## [Dataset content]
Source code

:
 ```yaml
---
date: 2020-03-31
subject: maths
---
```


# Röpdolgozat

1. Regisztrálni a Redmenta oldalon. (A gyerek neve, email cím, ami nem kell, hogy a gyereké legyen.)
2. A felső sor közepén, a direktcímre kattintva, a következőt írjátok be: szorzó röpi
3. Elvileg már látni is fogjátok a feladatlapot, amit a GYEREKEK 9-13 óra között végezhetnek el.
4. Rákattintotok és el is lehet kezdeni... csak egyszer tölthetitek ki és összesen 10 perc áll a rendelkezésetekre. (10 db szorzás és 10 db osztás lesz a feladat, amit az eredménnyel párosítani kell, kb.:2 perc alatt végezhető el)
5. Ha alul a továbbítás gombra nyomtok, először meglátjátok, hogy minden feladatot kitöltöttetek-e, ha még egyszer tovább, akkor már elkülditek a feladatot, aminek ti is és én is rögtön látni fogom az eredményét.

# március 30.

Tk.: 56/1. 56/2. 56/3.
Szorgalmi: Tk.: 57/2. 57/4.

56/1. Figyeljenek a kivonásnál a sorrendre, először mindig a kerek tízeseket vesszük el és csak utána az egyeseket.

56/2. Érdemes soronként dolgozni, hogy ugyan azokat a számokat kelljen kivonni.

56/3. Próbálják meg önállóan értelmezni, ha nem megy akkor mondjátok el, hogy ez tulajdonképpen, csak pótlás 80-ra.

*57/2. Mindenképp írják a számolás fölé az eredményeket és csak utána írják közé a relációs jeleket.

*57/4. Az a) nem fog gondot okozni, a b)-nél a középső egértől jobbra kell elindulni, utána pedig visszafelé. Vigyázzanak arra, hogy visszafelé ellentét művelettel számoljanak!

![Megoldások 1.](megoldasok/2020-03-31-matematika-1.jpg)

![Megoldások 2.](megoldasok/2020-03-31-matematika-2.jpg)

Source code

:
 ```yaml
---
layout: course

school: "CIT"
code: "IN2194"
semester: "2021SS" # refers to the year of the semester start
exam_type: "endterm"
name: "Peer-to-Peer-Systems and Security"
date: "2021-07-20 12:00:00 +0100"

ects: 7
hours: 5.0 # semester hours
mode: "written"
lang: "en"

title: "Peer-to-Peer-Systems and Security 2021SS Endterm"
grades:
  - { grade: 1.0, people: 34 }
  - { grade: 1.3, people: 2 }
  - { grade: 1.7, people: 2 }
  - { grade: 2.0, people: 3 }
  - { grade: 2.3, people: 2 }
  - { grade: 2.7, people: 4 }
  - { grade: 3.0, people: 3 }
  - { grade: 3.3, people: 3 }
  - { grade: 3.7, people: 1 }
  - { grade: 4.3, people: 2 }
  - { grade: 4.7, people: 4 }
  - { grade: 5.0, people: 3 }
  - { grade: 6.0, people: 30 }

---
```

...

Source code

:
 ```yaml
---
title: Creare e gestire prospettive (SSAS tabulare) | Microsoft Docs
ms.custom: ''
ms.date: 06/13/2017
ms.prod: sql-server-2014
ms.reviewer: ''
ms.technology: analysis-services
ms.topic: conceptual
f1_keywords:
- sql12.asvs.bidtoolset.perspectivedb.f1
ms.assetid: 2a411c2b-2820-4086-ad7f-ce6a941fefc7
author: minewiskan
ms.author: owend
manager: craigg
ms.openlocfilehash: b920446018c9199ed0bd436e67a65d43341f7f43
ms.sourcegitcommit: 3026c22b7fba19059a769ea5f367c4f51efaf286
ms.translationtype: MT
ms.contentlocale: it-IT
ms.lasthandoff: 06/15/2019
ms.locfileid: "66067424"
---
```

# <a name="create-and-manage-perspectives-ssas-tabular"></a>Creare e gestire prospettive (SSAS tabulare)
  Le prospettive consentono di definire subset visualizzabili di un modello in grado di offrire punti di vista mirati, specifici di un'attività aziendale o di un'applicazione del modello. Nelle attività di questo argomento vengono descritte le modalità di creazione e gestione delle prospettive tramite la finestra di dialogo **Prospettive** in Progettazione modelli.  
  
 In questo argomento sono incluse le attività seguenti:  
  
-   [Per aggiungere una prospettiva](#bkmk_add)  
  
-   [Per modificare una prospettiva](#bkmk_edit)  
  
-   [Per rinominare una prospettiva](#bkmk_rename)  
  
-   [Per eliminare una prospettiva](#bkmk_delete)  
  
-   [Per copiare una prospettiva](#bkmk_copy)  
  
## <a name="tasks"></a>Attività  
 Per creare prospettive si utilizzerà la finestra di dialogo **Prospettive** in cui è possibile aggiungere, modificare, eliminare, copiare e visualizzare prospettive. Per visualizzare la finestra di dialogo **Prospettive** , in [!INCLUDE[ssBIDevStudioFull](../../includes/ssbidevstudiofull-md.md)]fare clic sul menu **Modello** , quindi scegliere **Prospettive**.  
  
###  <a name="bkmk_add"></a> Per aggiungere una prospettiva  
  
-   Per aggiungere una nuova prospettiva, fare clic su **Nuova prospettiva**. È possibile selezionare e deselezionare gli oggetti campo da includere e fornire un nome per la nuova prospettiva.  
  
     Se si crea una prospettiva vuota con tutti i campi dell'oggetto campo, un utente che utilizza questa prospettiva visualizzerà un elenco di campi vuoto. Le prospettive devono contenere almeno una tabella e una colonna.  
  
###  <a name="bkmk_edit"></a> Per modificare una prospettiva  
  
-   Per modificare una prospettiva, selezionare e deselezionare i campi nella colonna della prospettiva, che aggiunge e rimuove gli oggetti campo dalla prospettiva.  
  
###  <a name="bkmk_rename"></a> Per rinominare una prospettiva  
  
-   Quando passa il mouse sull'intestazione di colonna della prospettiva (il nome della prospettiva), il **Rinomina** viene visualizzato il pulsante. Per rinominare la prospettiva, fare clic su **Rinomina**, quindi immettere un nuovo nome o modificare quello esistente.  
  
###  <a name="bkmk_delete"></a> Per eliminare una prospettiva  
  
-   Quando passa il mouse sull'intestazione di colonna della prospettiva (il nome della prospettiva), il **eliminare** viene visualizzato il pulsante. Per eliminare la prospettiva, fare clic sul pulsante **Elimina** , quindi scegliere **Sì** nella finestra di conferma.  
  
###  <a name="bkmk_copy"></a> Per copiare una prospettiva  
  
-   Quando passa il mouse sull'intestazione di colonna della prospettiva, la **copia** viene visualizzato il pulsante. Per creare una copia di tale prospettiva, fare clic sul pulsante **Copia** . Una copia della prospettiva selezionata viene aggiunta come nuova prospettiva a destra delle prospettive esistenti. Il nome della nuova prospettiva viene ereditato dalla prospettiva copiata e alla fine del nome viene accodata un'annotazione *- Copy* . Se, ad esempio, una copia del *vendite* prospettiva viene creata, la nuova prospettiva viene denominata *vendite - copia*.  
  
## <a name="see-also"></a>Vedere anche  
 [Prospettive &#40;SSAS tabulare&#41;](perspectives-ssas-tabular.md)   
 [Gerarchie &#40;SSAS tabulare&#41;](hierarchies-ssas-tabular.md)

## [Prompt]
Determine which lines above include the word "dalla", and report those lines in full.

## [Answer below]
-   Per modificare una prospettiva, selezionare e deselezionare i campi nella colonna della prospettiva, che aggiunge e rimuove gli oggetti campo dalla prospettiva.  
-   Quando passa il mouse sull'intestazione di colonna della prospettiva, la **copia** viene visualizzato il pulsante. Per creare una copia di tale prospettiva, fare clic sul pulsante **Copia** . Una copia della prospettiva selezionata viene aggiunta come nuova prospettiva a destra delle prospettive esistenti. Il nome della nuova prospettiva viene ereditato dalla prospettiva copiata e alla fine del nome viene accodata un'annotazione *- Copy* . Se, ad esempio, una copia del *vendite* prospettiva viene creata, la nuova prospettiva viene denominata *vendite - copia*.  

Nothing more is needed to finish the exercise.